Amy Davidson – A GUIDE TO GUERRILLA PARENTING

Say that you have two children, or maybe three, and that they fight for what’s theirs. The contested objects are many: cake, Lego sets, the right to various household electronics or to name the family dog. And the children aren’t pleasant about it: they torment each other, and engage in guerrilla tactics distinguishable from those of ruthless insurgents only by their disregard for stealth, which might at least allow you, the parent, a little peace and quiet. Each of them has a story about fairness and what he deserves.
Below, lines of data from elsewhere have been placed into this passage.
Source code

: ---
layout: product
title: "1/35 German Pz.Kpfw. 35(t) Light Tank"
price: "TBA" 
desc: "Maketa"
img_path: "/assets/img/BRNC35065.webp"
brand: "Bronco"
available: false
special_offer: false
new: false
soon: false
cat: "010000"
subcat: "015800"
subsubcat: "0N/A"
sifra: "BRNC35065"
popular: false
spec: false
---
But how much do they really want to win? What would they give up to get dominion over the remote control? It is hard to know anything about these small belligerents other than what they are willing to pay, Paul Raeburn and Kevin Zollman write in “The Game Theorist’s Guide to Parenting: How the Science of Strategic Thinking Can Help You Deal with the Toughest Negotiators You Know—Your Kids” (Scientific American/Farrar, Straus & Giroux). Raeburn, a journalist, and Zollman, a game theorist and philosopher at Carnegie Mellon, maintain that the best move for the mother of these children is to hold an auction—after determining whether market conditions call for an open-cry-first-price auction, a sealed-bid-second-price auction, an English-clock auction, or a Dutch auction—and begin taking bids. (“Mom is an economist, naturally.”) One kid offers four dollars, another ten; the winner bids twelve dollars. The losers walk away satisfied, in the smug conviction that their winning sibling has overpaid. There is really only one problem left for the mother: “What do you do with the money you make in the auction?”